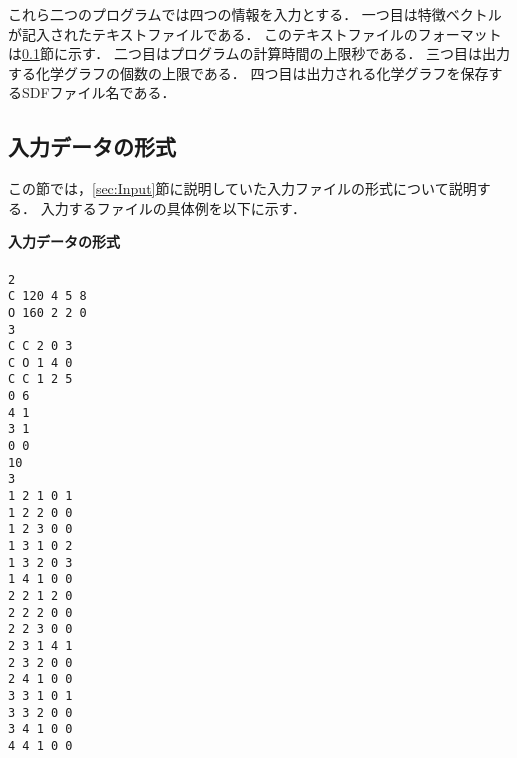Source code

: \documentclass[11pt,titlepage,dvipdfmx,twoside]{jarticle}
\begin{document}
これら二つのプログラムでは四つの情報を入力とする．
一つ目は特徴ベクトルが記入されたテキストファイルである．
このテキストファイルのフォーマットは\ref{sec:InputFormat}節に示す．
二つ目はプログラムの計算時間の上限秒である．
三つ目は出力する化学グラフの個数の上限である．
四つ目は出力される化学グラフを保存するSDFファイル名である．

\bigskip

\newpage
\subsection{入力データの形式}
\label{sec:InputFormat}

この節では，\ref{sec:Input}節に説明していた入力ファイルの形式について説明する．
入力するファイルの具体例を以下に示す．

\bigskip

\begin{oframed}
{\bf 入力データの形式}\\\\
{\tt 2\\
C 120 4 5 8\\
O 160 2 2 0\\
3\\
C C 2 0 3\\
C O 1 4 0\\
C C 1 2 5\\
0 6\\
4 1\\
3 1\\
0 0\\
10\\
3\\
1 2 1 0 1\\
1 2 2 0 0\\
1 2 3 0 0\\
1 3 1 0 2\\
1 3 2 0 3\\
1 4 1 0 0\\
2 2 1 2 0\\
2 2 2 0 0\\
2 2 3 0 0\\
2 3 1 4 1\\
2 3 2 0 0\\
2 4 1 0 0\\
3 3 1 0 1\\
3 3 2 0 0\\
3 4 1 0 0\\
4 4 1 0 0\\}
\end{oframed}
\end{document}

——

Would you reproduce the records exactly as they stand, but without the pictures?

Source code

: \documentclass[11pt,titlepage,dvipdfmx,twoside]{jarticle}
\begin{document}
これら二つのプログラムでは四つの情報を入力とする．
一つ目は特徴ベクトルが記入されたテキストファイルである．
このテキストファイルのフォーマットは\ref{sec:InputFormat}節に示す．
二つ目はプログラムの計算時間の上限秒である．
三つ目は出力する化学グラフの個数の上限である．
四つ目は出力される化学グラフを保存するSDFファイル名である．

\bigskip

\newpage
\subsection{入力データの形式}
\label{sec:InputFormat}

この節では，\ref{sec:Input}節に説明していた入力ファイルの形式について説明する．
入力するファイルの具体例を以下に示す．

\bigskip

\begin{oframed}
{\bf 入力データの形式}\\\\
{\tt 2\\
C 120 4 5 8\\
O 160 2 2 0\\
3\\
C C 2 0 3\\
C O 1 4 0\\
C C 1 2 5\\
0 6\\
4 1\\
3 1\\
0 0\\
10\\
3\\
1 2 1 0 1\\
1 2 2 0 0\\
1 2 3 0 0\\
1 3 1 0 2\\
1 3 2 0 3\\
1 4 1 0 0\\
2 2 1 2 0\\
2 2 2 0 0\\
2 2 3 0 0\\
2 3 1 4 1\\
2 3 2 0 0\\
2 4 1 0 0\\
3 3 1 0 1\\
3 3 2 0 0\\
3 4 1 0 0\\
4 4 1 0 0\\}
\end{oframed}
\end{document}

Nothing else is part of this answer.